Last Friday, October 12th, we went in for a follow-up and weight check with Magnus's GI doctors. He had lost a pound over the last month, which they weren't too concerned about. They vaguely encouraged us to continue with the tube weaning, but didn't have a specific plan to suggest to us, so I decided to take matters into my own hands and come up with a plan. I bought a digital scale. I decided that we were going to give Magnus 6 ounces of formula through his tube per day (down from his goal of 24 ounces per day before we started weaning) and he would get all his other calories from real food eaten by mouth. So far, he has been able to maintain his weight. If he's able to do that for a couple more weeks, we'll decrease the formula down to 4 ounces, then to 2, and then, hopefully, to nothing.

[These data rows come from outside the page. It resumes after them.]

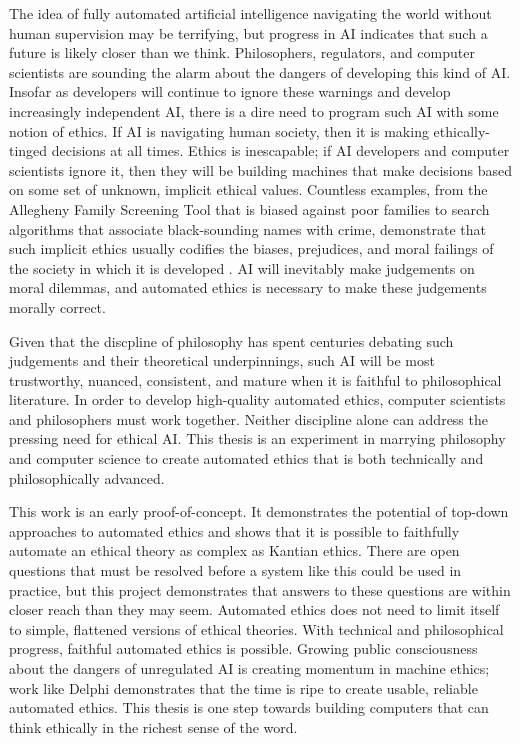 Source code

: \begin{isabellebody}
\begin{isamarkuptext}
The idea of fully automated artificial intelligence navigating the world without human supervision
may be terrifying, but progress in AI indicates that such a future is likely closer than we think. 
Philosophers, regulators, and computer scientists are sounding the alarm about the dangers of developing
this kind of AI. Insofar as developers will continue to ignore these warnings and develop increasingly 
independent AI, there is a dire need to program such AI with some notion of ethics. If AI is navigating
human society, then it is making ethically-tinged decisions at all times. Ethics is inescapable; 
if AI developers and computer scientists ignore it, then they will be building machines that make decisions
based on some set of unknown, implicit ethical values. Countless examples, from the Allegheny Family Screening Tool
that is biased against poor families to search algorithms that associate black-sounding names
with crime, demonstrate that such implicit ethics usually codifies the biases, prejudices, and moral
failings of the society in which it is developed \citep{eubanks, sweeney}. AI will inevitably make judgements on moral dilemmas, 
and automated ethics is necessary to make these judgements morally correct. 

Given that the discpline of philosophy has spent centuries debating such judgements and their theoretical 
underpinnings, such AI will be most trustworthy, nuanced, consistent, and mature when it is faithful to 
philosophical literature. In order to develop high-quality automated ethics, computer scientists and 
philosophers must work together. Neither discipline alone can address the pressing need for ethical AI. 
This thesis is an experiment in marrying philosophy and computer science 
to create automated ethics that is both technically and philosophically advanced. 

This work is an early proof-of-concept. It demonstrates the potential of top-down
approaches to automated ethics and shows that it is possible to faithfully automate an ethical theory as
complex as Kantian ethics. There are open questions that must be resolved before a system like this 
could be used in practice, but this project demonstrates that answers to these questions are within closer reach
than they may seem. Automated ethics does not need to limit itself to simple, flattened versions of 
ethical theories. With technical and philosophical progress, faithful automated ethics is possible.
Growing public consciousness about the dangers of unregulated AI is creating momentum in machine ethics; 
work like Delphi demonstrates that the time is ripe to create usable, reliable automated ethics. This 
thesis is one step towards building computers that can think ethically in the richest sense of the word.%
\end{isamarkuptext}\isamarkuptrue%
%
\isadelimtheory
%
\endisadelimtheory
%
\isatagtheory
%
\endisatagtheory
{\isafoldtheory}%
%
\isadelimtheory
%
\endisadelimtheory
%
\end{isabellebody}%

Having a child who is starting to eat like a normal person has been a revelation. On Sundays, we often go out for pizza as a family. This is pretty much the only time we ever go out to eat together because it only takes about 10-15 minutes to eat a slice of pizza, which was previously about the limit of Magnus's patience for sitting around watching his parents eat. This Sunday, he ate about 1/3 of my slice, plus a couple of meatballs, and of course, because he was actually eating instead of just sitting there with nothing to do, he was occupied and well-behaved. On the way home, we stopped at a neighborhood playground, and found that a local blogger was doing a photoshoot that involved a "donut tree." She invited all the kids passing by to partake, and Magnus did so enthusiastically. Happening upon a "donut tree" in our slightly gritty neighborhood is unexpected enough, but on top of that to see Magnus finally able to enjoy something like donuts like a normal kid was quite an emotional experience for Iggy and me. So much so that I felt compelled to explain to the blogger that we were weaning Magnus off a feeding tube, and I'm pretty sure she really had no idea what I was talking about, but it was really a very special moment for us. Below is a photo Iggy took, and you can see the blog post here.
While it's very exciting to have Magnus enter the realm of normal eating, it has also been challenging. As most 2-year-olds are, he can be very opinionated about his diet, and it's been hard to suddenly adjust to having to meet his nutritional needs by actually feeding him. He might be able to meet his caloric goals with the Krispy Kreme tree, but we need to make sure the other stuff gets in there, too. Thankfully, he is pretty adventurous about what he will try (especially if he sees someone else eating it first). Anyway, we are keeping our fingers crossed, and are hoping to be completely tube free within a month or two. After that, we would still need to have the G tube in place without being used for 6 months before they would remove it. But we're getting there.